▶ What you should do: A word-for-word copy of the records that follow is needed, with every picture omitted.
== Supplied data ==
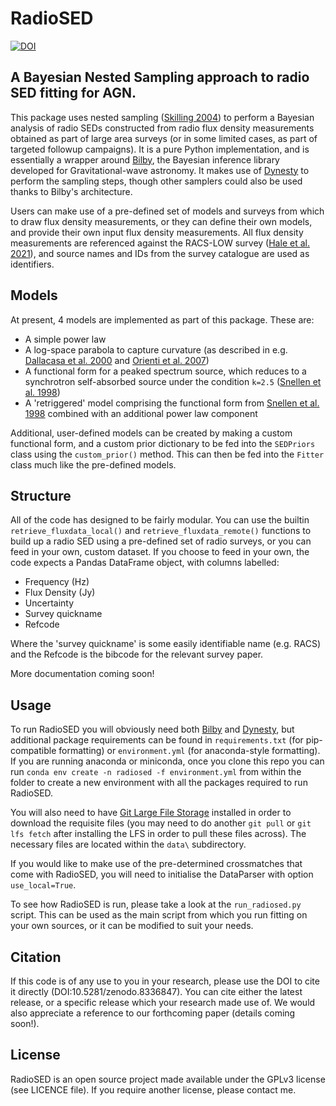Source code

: # RadioSED

[![DOI](https://zenodo.org/badge/682385260.svg)](https://zenodo.org/badge/latestdoi/682385260)

## A Bayesian Nested Sampling approach to radio SED fitting for AGN.

This package uses nested sampling ([Skilling 2004](https://doi.org/10.1063/1.1835238)) to perform a Bayesian analysis of radio SEDs constructed from radio flux density measurements
obtained as part of large area surveys (or in some limited cases, as part of targeted followup campaigns). It is a pure Python implementation, and is essentially a wrapper around [Bilby](https://lscsoft.docs.ligo.org/bilby/#),
 the Bayesian inference library developed for Gravitational-wave astronomy. It makes use of [Dynesty](https://dynesty.readthedocs.io/en/latest/index.html) to perform the sampling steps,
 though other samplers could also be used thanks to Bilby's architecture.

Users can make use of a pre-defined set of models and surveys from which to draw
flux density measurements, or they can define their own models, and provide their own input flux density measurements. All flux density measurements are referenced against the RACS-LOW survey 
([Hale et al. 2021](https://ui.adsabs.harvard.edu/abs/2021PASA...38...58H/abstract)), and source names and IDs from the survey catalogue are used as identifiers.

## Models

At present, 4 models are implemented as part of this package. These are: 
- A simple power law
- A log-space parabola to capture curvature (as described in e.g. [Dallacasa et al. 2000](https://ui.adsabs.harvard.edu/abs/2000A%26A...363..887D/abstract) and [Orienti et al. 2007](https://ui.adsabs.harvard.edu/abs/2007A%26A...461..923O/abstract))
- A functional form for a peaked spectrum source, which reduces to a synchrotron self-absorbed source under the condition `k=2.5` ([Snellen et al. 1998](10.1051/aas:1998281))
- A 'retriggered' model comprising the functional form from [Snellen et al. 1998](10.1051/aas:1998281) combined with an additional power law component

Additional, user-defined models can be created by making a custom functional form, and a custom prior dictionary to be fed into the `SEDPriors` class using the `custom_prior()` method.
This can then be fed into the `Fitter` class much like the pre-defined models.

## Structure

All of the code has designed to be fairly modular. You can use the builtin `retrieve_fluxdata_local()` and `retrieve_fluxdata_remote()` functions to build up a radio SED using a pre-defined set of radio
surveys, or you can feed in your own, custom dataset. If you choose to feed in your own, the code expects a Pandas DataFrame object, with columns labelled: 
- Frequency (Hz)
- Flux Density (Jy)
- Uncertainty
- Survey quickname
- Refcode

Where the 'survey quickname' is some easily identifiable name (e.g. RACS) and the Refcode is the bibcode for the relevant survey paper.

More documentation coming soon!

## Usage

To run RadioSED you will obviously need both [Bilby](https://lscsoft.docs.ligo.org/bilby/#) and [Dynesty](https://dynesty.readthedocs.io/en/latest/index.html), but additional 
package requirements can be found in `requirements.txt` (for pip-compatible formatting) or `environment.yml` (for anaconda-style formatting).  
If you are running anaconda or miniconda, once you clone this repo you can run `conda env create -n radiosed -f environment.yml` from within the folder to create a new environment
with all the packages required to run RadioSED.

You will also need to have [Git Large File Storage](https://git-lfs.com/) installed in order to download the requisite files (you may need to do another `git pull` or `git lfs fetch` after installing the LFS
in order to pull these files across). The necessary files are located within the `data\` subdirectory.

If you would like to make use of the pre-determined crossmatches that come with RadioSED, you will need to initialise the DataParser with option `use_local=True`.

To see how RadioSED is run, please take a look at the `run_radiosed.py` script. This can be used as the main script from which you run fitting on your own sources, or it can
be modified to suit your needs.

## Citation

If this code is of any use to you in your research, please use the DOI to cite it directly (DOI:10.5281/zenodo.8336847). You can cite either the latest release, or a specific release which your research made use of. We would also appreciate a reference to our forthcoming paper (details coming soon!).

## License

RadioSED is an open source project made available under the GPLv3 license (see LICENCE file). If you require another license, please contact me.
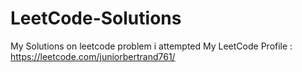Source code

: # LeetCode-Solutions
My Solutions on leetcode problem i attempted
My LeetCode Profile : https://leetcode.com/juniorbertrand761/
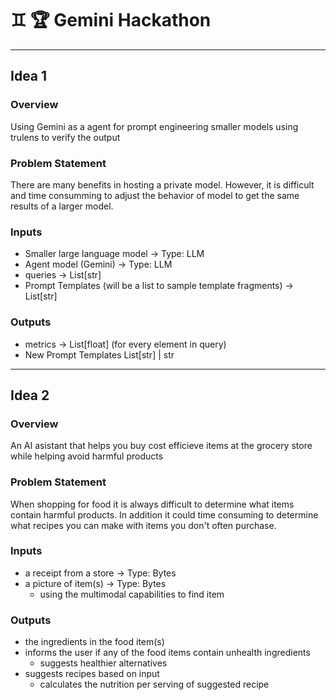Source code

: # ♊ 🏆 Gemini Hackathon
---
## Idea 1


### Overview
Using Gemini as a agent for prompt engineering smaller models using trulens to verify the output

### Problem Statement
There are many benefits in hosting a private model. However, it is difficult and time consumming 
to adjust the behavior of model to get the same results of a larger model.

### Inputs
- Smaller large language model -> Type: LLM
- Agent model (Gemini) -> Type: LLM
- queries -> List[str]
- Prompt Templates (will be a list to sample template fragments) -> List[str]

### Outputs
- metrics -> List[float] (for every element in query)
- New Prompt Templates List[str] | str

---
## Idea 2

### Overview
An AI asistant that helps you buy cost efficieve items at the grocery store while helping avoid harmful products

### Problem Statement
When shopping for food it is always difficult to determine what items contain harmful products. In addition 
it could time consuming to determine what recipes you can make with items you don't often purchase.

### Inputs
- a receipt from a store -> Type: Bytes
- a picture of item(s) -> Type: Bytes
    - using the multimodal capabilities to find item

### Outputs
- the ingredients in the food item(s)
- informs the user if any of the food items contain unhealth ingredients
   - suggests healthier alternatives
- suggests recipes based on input
   - calculates the nutrition per serving of suggested recipe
===
▶ Solution:
Source code

: # RadioSED

[![DOI](https://zenodo.org/badge/682385260.svg)](https://zenodo.org/badge/latestdoi/682385260)

## A Bayesian Nested Sampling approach to radio SED fitting for AGN.

This package uses nested sampling ([Skilling 2004](https://doi.org/10.1063/1.1835238)) to perform a Bayesian analysis of radio SEDs constructed from radio flux density measurements
obtained as part of large area surveys (or in some limited cases, as part of targeted followup campaigns). It is a pure Python implementation, and is essentially a wrapper around [Bilby](https://lscsoft.docs.ligo.org/bilby/#),
 the Bayesian inference library developed for Gravitational-wave astronomy. It makes use of [Dynesty](https://dynesty.readthedocs.io/en/latest/index.html) to perform the sampling steps,
 though other samplers could also be used thanks to Bilby's architecture.

Users can make use of a pre-defined set of models and surveys from which to draw
flux density measurements, or they can define their own models, and provide their own input flux density measurements. All flux density measurements are referenced against the RACS-LOW survey 
([Hale et al. 2021](https://ui.adsabs.harvard.edu/abs/2021PASA...38...58H/abstract)), and source names and IDs from the survey catalogue are used as identifiers.

## Models

At present, 4 models are implemented as part of this package. These are: 
- A simple power law
- A log-space parabola to capture curvature (as described in e.g. [Dallacasa et al. 2000](https://ui.adsabs.harvard.edu/abs/2000A%26A...363..887D/abstract) and [Orienti et al. 2007](https://ui.adsabs.harvard.edu/abs/2007A%26A...461..923O/abstract))
- A functional form for a peaked spectrum source, which reduces to a synchrotron self-absorbed source under the condition `k=2.5` ([Snellen et al. 1998](10.1051/aas:1998281))
- A 'retriggered' model comprising the functional form from [Snellen et al. 1998](10.1051/aas:1998281) combined with an additional power law component

Additional, user-defined models can be created by making a custom functional form, and a custom prior dictionary to be fed into the `SEDPriors` class using the `custom_prior()` method.
This can then be fed into the `Fitter` class much like the pre-defined models.

## Structure

All of the code has designed to be fairly modular. You can use the builtin `retrieve_fluxdata_local()` and `retrieve_fluxdata_remote()` functions to build up a radio SED using a pre-defined set of radio
surveys, or you can feed in your own, custom dataset. If you choose to feed in your own, the code expects a Pandas DataFrame object, with columns labelled: 
- Frequency (Hz)
- Flux Density (Jy)
- Uncertainty
- Survey quickname
- Refcode

Where the 'survey quickname' is some easily identifiable name (e.g. RACS) and the Refcode is the bibcode for the relevant survey paper.

More documentation coming soon!

## Usage

To run RadioSED you will obviously need both [Bilby](https://lscsoft.docs.ligo.org/bilby/#) and [Dynesty](https://dynesty.readthedocs.io/en/latest/index.html), but additional 
package requirements can be found in `requirements.txt` (for pip-compatible formatting) or `environment.yml` (for anaconda-style formatting).  
If you are running anaconda or miniconda, once you clone this repo you can run `conda env create -n radiosed -f environment.yml` from within the folder to create a new environment
with all the packages required to run RadioSED.

You will also need to have [Git Large File Storage](https://git-lfs.com/) installed in order to download the requisite files (you may need to do another `git pull` or `git lfs fetch` after installing the LFS
in order to pull these files across). The necessary files are located within the `data\` subdirectory.

If you would like to make use of the pre-determined crossmatches that come with RadioSED, you will need to initialise the DataParser with option `use_local=True`.

To see how RadioSED is run, please take a look at the `run_radiosed.py` script. This can be used as the main script from which you run fitting on your own sources, or it can
be modified to suit your needs.

## Citation

If this code is of any use to you in your research, please use the DOI to cite it directly (DOI:10.5281/zenodo.8336847). You can cite either the latest release, or a specific release which your research made use of. We would also appreciate a reference to our forthcoming paper (details coming soon!).

## License

RadioSED is an open source project made available under the GPLv3 license (see LICENCE file). If you require another license, please contact me.
Source code

: # LeetCode-Solutions
My Solutions on leetcode problem i attempted
My LeetCode Profile : https://leetcode.com/juniorbertrand761/
Source code

: # ♊ 🏆 Gemini Hackathon
---
## Idea 1


### Overview
Using Gemini as a agent for prompt engineering smaller models using trulens to verify the output

### Problem Statement
There are many benefits in hosting a private model. However, it is difficult and time consumming 
to adjust the behavior of model to get the same results of a larger model.

### Inputs
- Smaller large language model -> Type: LLM
- Agent model (Gemini) -> Type: LLM
- queries -> List[str]
- Prompt Templates (will be a list to sample template fragments) -> List[str]

### Outputs
- metrics -> List[float] (for every element in query)
- New Prompt Templates List[str] | str

---
## Idea 2

### Overview
An AI asistant that helps you buy cost efficieve items at the grocery store while helping avoid harmful products

### Problem Statement
When shopping for food it is always difficult to determine what items contain harmful products. In addition 
it could time consuming to determine what recipes you can make with items you don't often purchase.

### Inputs
- a receipt from a store -> Type: Bytes
- a picture of item(s) -> Type: Bytes
    - using the multimodal capabilities to find item

### Outputs
- the ingredients in the food item(s)
- informs the user if any of the food items contain unhealth ingredients
   - suggests healthier alternatives
- suggests recipes based on input
   - calculates the nutrition per serving of suggested recipe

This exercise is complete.